13 The appeal is presently incompetent. It was brought just out of time. An extension of time is required. The second defendant takes the stance that an extension should not be granted if the appeal is found to be without merit.

14 I now turn to the first of the two grounds. The form of notice of termination is prescribed by s 63 of the Act. It requires inter alia that the notice shall specify and give particulars of the ground on which the notice is given. The Act provides no guidance as to what may suffice to satisfy this requirement. The court has been told that no assistance can be gleaned from Parliamentary speeches or other sources.

15 In the absence of guidance, it seems to me that the statute requires the notice to give particulars that are sufficient to enable the tenant to be aware of the nature of the ground upon which termination is sought.
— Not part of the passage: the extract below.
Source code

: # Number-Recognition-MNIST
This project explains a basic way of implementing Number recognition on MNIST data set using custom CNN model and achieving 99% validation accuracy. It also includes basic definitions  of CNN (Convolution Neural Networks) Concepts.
In this case, it is an alleged breach of provisions of the agreement. Each case will depend on its own particular facts. What is sufficient will have to be determined on a case by case basis.

16 Generally speaking, it is well established that the function of particulars in litigation is to enable the other party to know the nature of the case that is to be met. In the present case, there does not seem to be any suggestion in the material that the plaintiff was unaware of the case that she was required to meet. No clarification of the particulars was ever sought by the plaintiff and there seemed to be no confusion as to the issues.

17 Clearly, the presentation of the particulars in the notice could be the subject of criticism. Be that as it may, it seems to me that it contained material that enabled the plaintiff to identify the nature of the case that she was required to meet (inter alia there had been a user of the premises for the purposes of prohibited drugs and goods in custody) and that it was reasonably open to the Tribunal to satisfy itself that the notice was given in accordance with Part 5.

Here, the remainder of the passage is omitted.